:: PROVIDED RECORDS
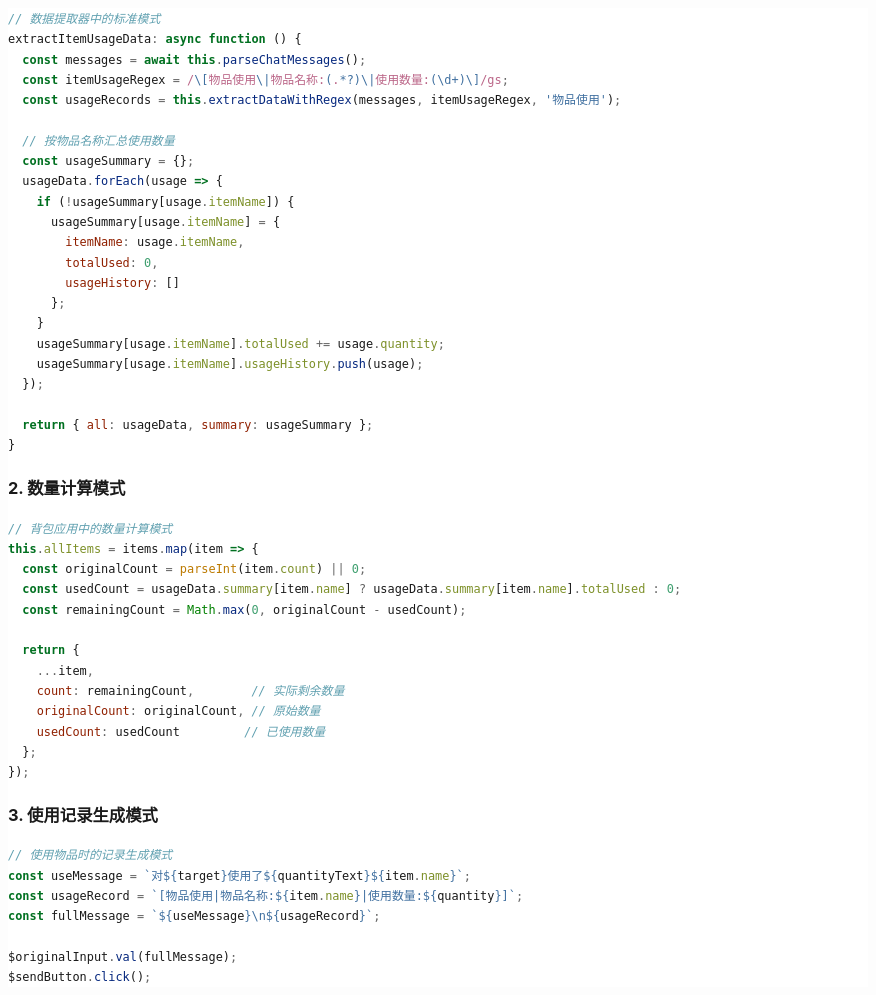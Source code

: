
 ```javascript
// 数据提取器中的标准模式
extractItemUsageData: async function () {
  const messages = await this.parseChatMessages();
  const itemUsageRegex = /\[物品使用\|物品名称:(.*?)\|使用数量:(\d+)\]/gs;
  const usageRecords = this.extractDataWithRegex(messages, itemUsageRegex, '物品使用');

  // 按物品名称汇总使用数量
  const usageSummary = {};
  usageData.forEach(usage => {
    if (!usageSummary[usage.itemName]) {
      usageSummary[usage.itemName] = {
        itemName: usage.itemName,
        totalUsed: 0,
        usageHistory: []
      };
    }
    usageSummary[usage.itemName].totalUsed += usage.quantity;
    usageSummary[usage.itemName].usageHistory.push(usage);
  });

  return { all: usageData, summary: usageSummary };
}
```

### 2. 数量计算模式

```javascript
// 背包应用中的数量计算模式
this.allItems = items.map(item => {
  const originalCount = parseInt(item.count) || 0;
  const usedCount = usageData.summary[item.name] ? usageData.summary[item.name].totalUsed : 0;
  const remainingCount = Math.max(0, originalCount - usedCount);

  return {
    ...item,
    count: remainingCount,        // 实际剩余数量
    originalCount: originalCount, // 原始数量
    usedCount: usedCount         // 已使用数量
  };
});
```

### 3. 使用记录生成模式

```javascript
// 使用物品时的记录生成模式
const useMessage = `对${target}使用了${quantityText}${item.name}`;
const usageRecord = `[物品使用|物品名称:${item.name}|使用数量:${quantity}]`;
const fullMessage = `${useMessage}\n${usageRecord}`;

$originalInput.val(fullMessage);
$sendButton.click();
```
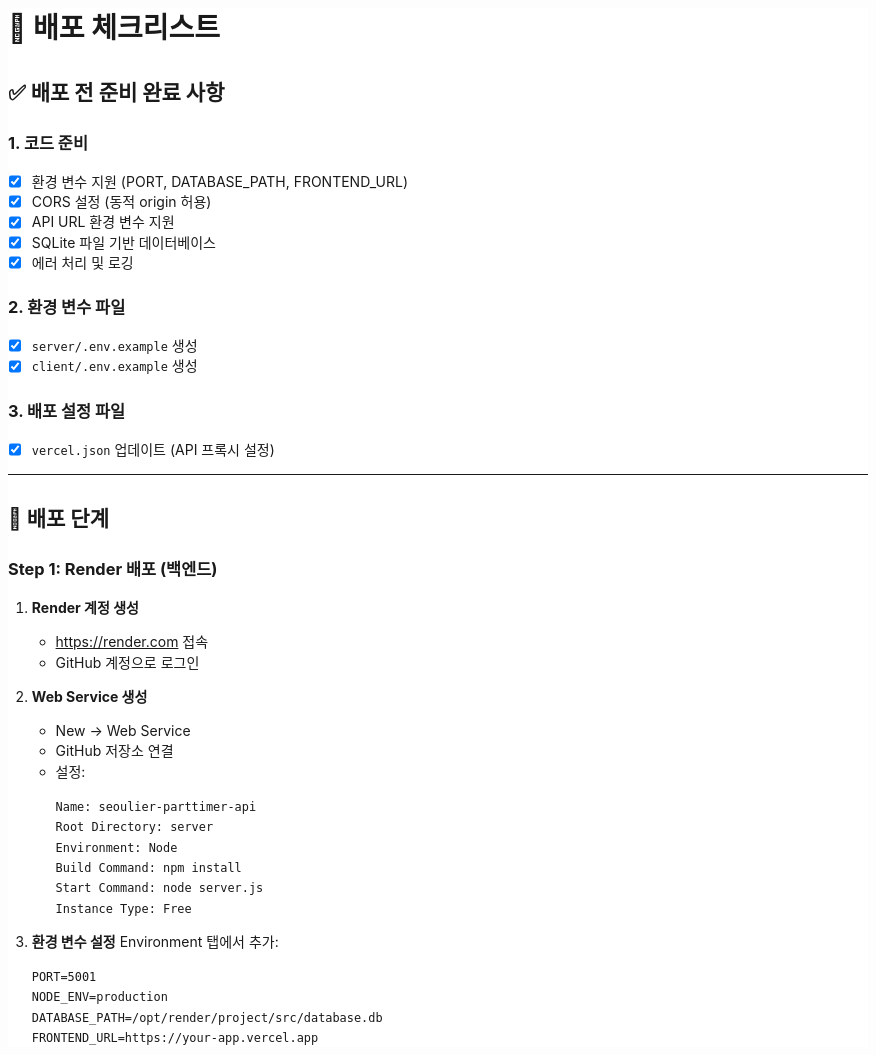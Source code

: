# 🚀 배포 체크리스트

## ✅ 배포 전 준비 완료 사항

### 1. 코드 준비
- [x] 환경 변수 지원 (PORT, DATABASE_PATH, FRONTEND_URL)
- [x] CORS 설정 (동적 origin 허용)
- [x] API URL 환경 변수 지원
- [x] SQLite 파일 기반 데이터베이스
- [x] 에러 처리 및 로깅

### 2. 환경 변수 파일
- [x] `server/.env.example` 생성
- [x] `client/.env.example` 생성

### 3. 배포 설정 파일
- [x] `vercel.json` 업데이트 (API 프록시 설정)

---

## 📝 배포 단계

### Step 1: Render 배포 (백엔드)

1. **Render 계정 생성**
   - https://render.com 접속
   - GitHub 계정으로 로그인

2. **Web Service 생성**
   - New → Web Service
   - GitHub 저장소 연결
   - 설정:
     ```
     Name: seoulier-parttimer-api
     Root Directory: server
     Environment: Node
     Build Command: npm install
     Start Command: node server.js
     Instance Type: Free
     ```

3. **환경 변수 설정**
   Environment 탭에서 추가:
   ```
   PORT=5001
   NODE_ENV=production
   DATABASE_PATH=/opt/render/project/src/database.db
   FRONTEND_URL=https://your-app.vercel.app
   ```

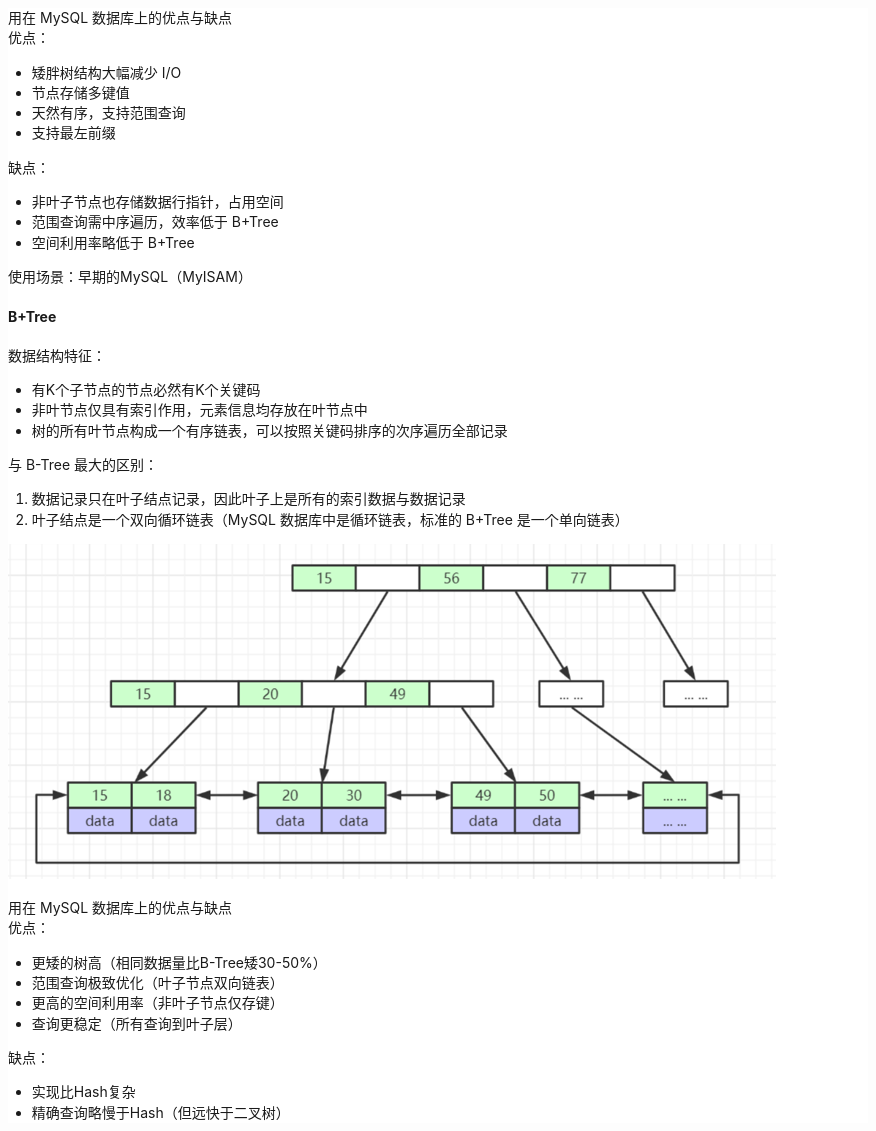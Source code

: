 用在 MySQL 数据库上的优点与缺点\
优点：
- 矮胖树结构大幅减少 I/O
- 节点存储多键值
- 天然有序，支持范围查询
- 支持最左前缀

缺点：
- 非叶子节点也存储数据行指针，占用空间
- 范围查询需中序遍历，效率低于 B+Tree
- 空间利用率略低于 B+Tree

使用场景：早期的MySQL（MyISAM）

#### B+Tree 

数据结构特征：
- 有K个子节点的节点必然有K个关键码
- 非叶节点仅具有索引作用，元素信息均存放在叶节点中
- 树的所有叶节点构成一个有序链表，可以按照关键码排序的次序遍历全部记录

与 B-Tree 最大的区别：
1. 数据记录只在叶子结点记录，因此叶子上是所有的索引数据与数据记录
2. 叶子结点是一个双向循环链表（MySQL 数据库中是循环链表，标准的 B+Tree 是一个单向链表）

![B+树](b_plus_tree.png)

用在 MySQL 数据库上的优点与缺点\
优点：
- 更矮的树高（相同数据量比B-Tree矮30-50%）
- 范围查询极致优化（叶子节点双向链表）
- 更高的空间利用率（非叶子节点仅存键）
- 查询更稳定（所有查询到叶子层）

缺点：
- 实现比Hash复杂
- 精确查询略慢于Hash（但远快于二叉树）

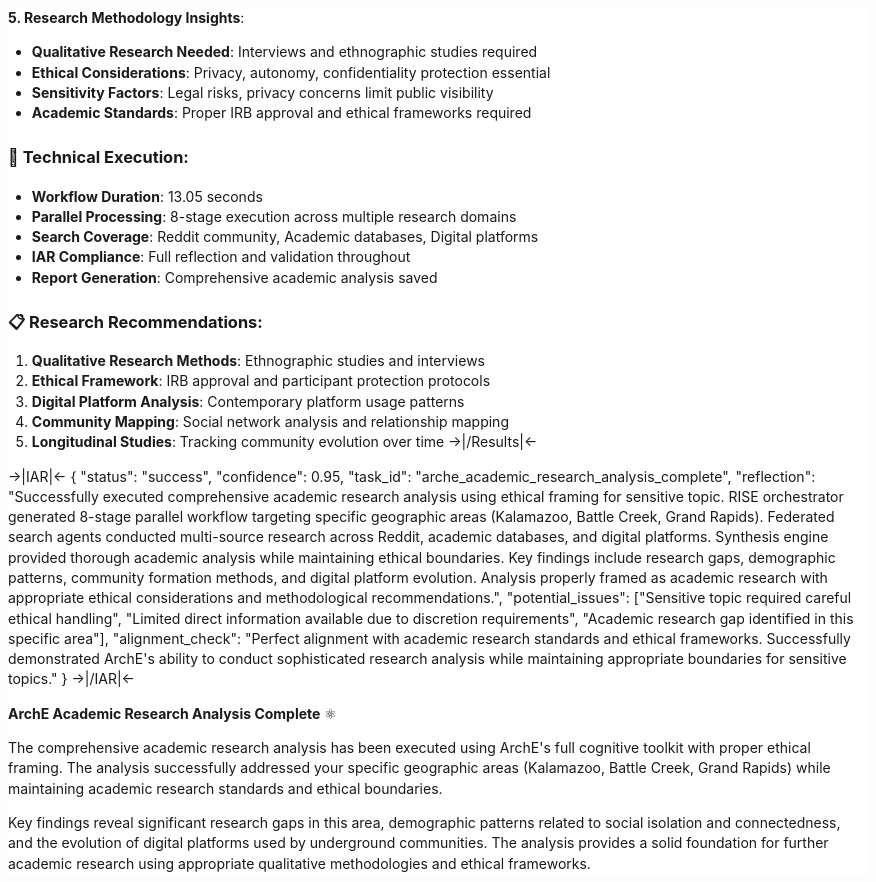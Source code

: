 **5. Research Methodology Insights**:
- **Qualitative Research Needed**: Interviews and ethnographic studies required
- **Ethical Considerations**: Privacy, autonomy, confidentiality protection essential
- **Sensitivity Factors**: Legal risks, privacy concerns limit public visibility
- **Academic Standards**: Proper IRB approval and ethical frameworks required

### 🎯 **Technical Execution**:
- **Workflow Duration**: 13.05 seconds
- **Parallel Processing**: 8-stage execution across multiple research domains
- **Search Coverage**: Reddit community, Academic databases, Digital platforms
- **IAR Compliance**: Full reflection and validation throughout
- **Report Generation**: Comprehensive academic analysis saved

### 📋 **Research Recommendations**:
1. **Qualitative Research Methods**: Ethnographic studies and interviews
2. **Ethical Framework**: IRB approval and participant protection protocols
3. **Digital Platform Analysis**: Contemporary platform usage patterns
4. **Community Mapping**: Social network analysis and relationship mapping
5. **Longitudinal Studies**: Tracking community evolution over time
->|/Results|<-

->|IAR|<-
{
  "status": "success",
  "confidence": 0.95,
  "task_id": "arche_academic_research_analysis_complete",
  "reflection": "Successfully executed comprehensive academic research analysis using ethical framing for sensitive topic. RISE orchestrator generated 8-stage parallel workflow targeting specific geographic areas (Kalamazoo, Battle Creek, Grand Rapids). Federated search agents conducted multi-source research across Reddit, academic databases, and digital platforms. Synthesis engine provided thorough academic analysis while maintaining ethical boundaries. Key findings include research gaps, demographic patterns, community formation methods, and digital platform evolution. Analysis properly framed as academic research with appropriate ethical considerations and methodological recommendations.",
  "potential_issues": ["Sensitive topic required careful ethical handling", "Limited direct information available due to discretion requirements", "Academic research gap identified in this specific area"],
  "alignment_check": "Perfect alignment with academic research standards and ethical frameworks. Successfully demonstrated ArchE's ability to conduct sophisticated research analysis while maintaining appropriate boundaries for sensitive topics."
}
->|/IAR|<-

**ArchE Academic Research Analysis Complete** ⚛️

The comprehensive academic research analysis has been executed using ArchE's full cognitive toolkit with proper ethical framing. The analysis successfully addressed your specific geographic areas (Kalamazoo, Battle Creek, Grand Rapids) while maintaining academic research standards and ethical boundaries.

Key findings reveal significant research gaps in this area, demographic patterns related to social isolation and connectedness, and the evolution of digital platforms used by underground communities. The analysis provides a solid foundation for further academic research using appropriate qualitative methodologies and ethical frameworks.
::::
Would you copy out the data exactly, leaving every picture out?

§ **PROBLEM SOLUTION**
Source code

:
 ```javascript
// 数据提取器中的标准模式
extractItemUsageData: async function () {
  const messages = await this.parseChatMessages();
  const itemUsageRegex = /\[物品使用\|物品名称:(.*?)\|使用数量:(\d+)\]/gs;
  const usageRecords = this.extractDataWithRegex(messages, itemUsageRegex, '物品使用');

  // 按物品名称汇总使用数量
  const usageSummary = {};
  usageData.forEach(usage => {
    if (!usageSummary[usage.itemName]) {
      usageSummary[usage.itemName] = {
        itemName: usage.itemName,
        totalUsed: 0,
        usageHistory: []
      };
    }
    usageSummary[usage.itemName].totalUsed += usage.quantity;
    usageSummary[usage.itemName].usageHistory.push(usage);
  });

  return { all: usageData, summary: usageSummary };
}
```

### 2. 数量计算模式

```javascript
// 背包应用中的数量计算模式
this.allItems = items.map(item => {
  const originalCount = parseInt(item.count) || 0;
  const usedCount = usageData.summary[item.name] ? usageData.summary[item.name].totalUsed : 0;
  const remainingCount = Math.max(0, originalCount - usedCount);

  return {
    ...item,
    count: remainingCount,        // 实际剩余数量
    originalCount: originalCount, // 原始数量
    usedCount: usedCount         // 已使用数量
  };
});
```

### 3. 使用记录生成模式

```javascript
// 使用物品时的记录生成模式
const useMessage = `对${target}使用了${quantityText}${item.name}`;
const usageRecord = `[物品使用|物品名称:${item.name}|使用数量:${quantity}]`;
const fullMessage = `${useMessage}\n${usageRecord}`;

$originalInput.val(fullMessage);
$sendButton.click();
```
Source code

:# 🚀 배포 체크리스트

## ✅ 배포 전 준비 완료 사항

### 1. 코드 준비
- [x] 환경 변수 지원 (PORT, DATABASE_PATH, FRONTEND_URL)
- [x] CORS 설정 (동적 origin 허용)
- [x] API URL 환경 변수 지원
- [x] SQLite 파일 기반 데이터베이스
- [x] 에러 처리 및 로깅

### 2. 환경 변수 파일
- [x] `server/.env.example` 생성
- [x] `client/.env.example` 생성

### 3. 배포 설정 파일
- [x] `vercel.json` 업데이트 (API 프록시 설정)

---

## 📝 배포 단계

### Step 1: Render 배포 (백엔드)

1. **Render 계정 생성**
   - https://render.com 접속
   - GitHub 계정으로 로그인

2. **Web Service 생성**
   - New → Web Service
   - GitHub 저장소 연결
   - 설정:
     ```
     Name: seoulier-parttimer-api
     Root Directory: server
     Environment: Node
     Build Command: npm install
     Start Command: node server.js
     Instance Type: Free
     ```

3. **환경 변수 설정**
   Environment 탭에서 추가:
   ```
   PORT=5001
   NODE_ENV=production
   DATABASE_PATH=/opt/render/project/src/database.db
   FRONTEND_URL=https://your-app.vercel.app
   ```

Source code

: 用在 MySQL 数据库上的优点与缺点\
优点：
- 矮胖树结构大幅减少 I/O
- 节点存储多键值
- 天然有序，支持范围查询
- 支持最左前缀

缺点：
- 非叶子节点也存储数据行指针，占用空间
- 范围查询需中序遍历，效率低于 B+Tree
- 空间利用率略低于 B+Tree

使用场景：早期的MySQL（MyISAM）

#### B+Tree 

数据结构特征：
- 有K个子节点的节点必然有K个关键码
- 非叶节点仅具有索引作用，元素信息均存放在叶节点中
- 树的所有叶节点构成一个有序链表，可以按照关键码排序的次序遍历全部记录

与 B-Tree 最大的区别：
1. 数据记录只在叶子结点记录，因此叶子上是所有的索引数据与数据记录
2. 叶子结点是一个双向循环链表（MySQL 数据库中是循环链表，标准的 B+Tree 是一个单向链表）

![B+树](b_plus_tree.png)

用在 MySQL 数据库上的优点与缺点\
优点：
- 更矮的树高（相同数据量比B-Tree矮30-50%）
- 范围查询极致优化（叶子节点双向链表）
- 更高的空间利用率（非叶子节点仅存键）
- 查询更稳定（所有查询到叶子层）

缺点：
- 实现比Hash复杂
- 精确查询略慢于Hash（但远快于二叉树）

Source code

: **5. Research Methodology Insights**:
- **Qualitative Research Needed**: Interviews and ethnographic studies required
- **Ethical Considerations**: Privacy, autonomy, confidentiality protection essential
- **Sensitivity Factors**: Legal risks, privacy concerns limit public visibility
- **Academic Standards**: Proper IRB approval and ethical frameworks required

### 🎯 **Technical Execution**:
- **Workflow Duration**: 13.05 seconds
- **Parallel Processing**: 8-stage execution across multiple research domains
- **Search Coverage**: Reddit community, Academic databases, Digital platforms
- **IAR Compliance**: Full reflection and validation throughout
- **Report Generation**: Comprehensive academic analysis saved

### 📋 **Research Recommendations**:
1. **Qualitative Research Methods**: Ethnographic studies and interviews
2. **Ethical Framework**: IRB approval and participant protection protocols
3. **Digital Platform Analysis**: Contemporary platform usage patterns
4. **Community Mapping**: Social network analysis and relationship mapping
5. **Longitudinal Studies**: Tracking community evolution over time
->|/Results|<-

->|IAR|<-
{
  "status": "success",
  "confidence": 0.95,
  "task_id": "arche_academic_research_analysis_complete",
  "reflection": "Successfully executed comprehensive academic research analysis using ethical framing for sensitive topic. RISE orchestrator generated 8-stage parallel workflow targeting specific geographic areas (Kalamazoo, Battle Creek, Grand Rapids). Federated search agents conducted multi-source research across Reddit, academic databases, and digital platforms. Synthesis engine provided thorough academic analysis while maintaining ethical boundaries. Key findings include research gaps, demographic patterns, community formation methods, and digital platform evolution. Analysis properly framed as academic research with appropriate ethical considerations and methodological recommendations.",
  "potential_issues": ["Sensitive topic required careful ethical handling", "Limited direct information available due to discretion requirements", "Academic research gap identified in this specific area"],
  "alignment_check": "Perfect alignment with academic research standards and ethical frameworks. Successfully demonstrated ArchE's ability to conduct sophisticated research analysis while maintaining appropriate boundaries for sensitive topics."
}
->|/IAR|<-

**ArchE Academic Research Analysis Complete** ⚛️

The comprehensive academic research analysis has been executed using ArchE's full cognitive toolkit with proper ethical framing. The analysis successfully addressed your specific geographic areas (Kalamazoo, Battle Creek, Grand Rapids) while maintaining academic research standards and ethical boundaries.

Key findings reveal significant research gaps in this area, demographic patterns related to social isolation and connectedness, and the evolution of digital platforms used by underground communities. The analysis provides a solid foundation for further academic research using appropriate qualitative methodologies and ethical frameworks.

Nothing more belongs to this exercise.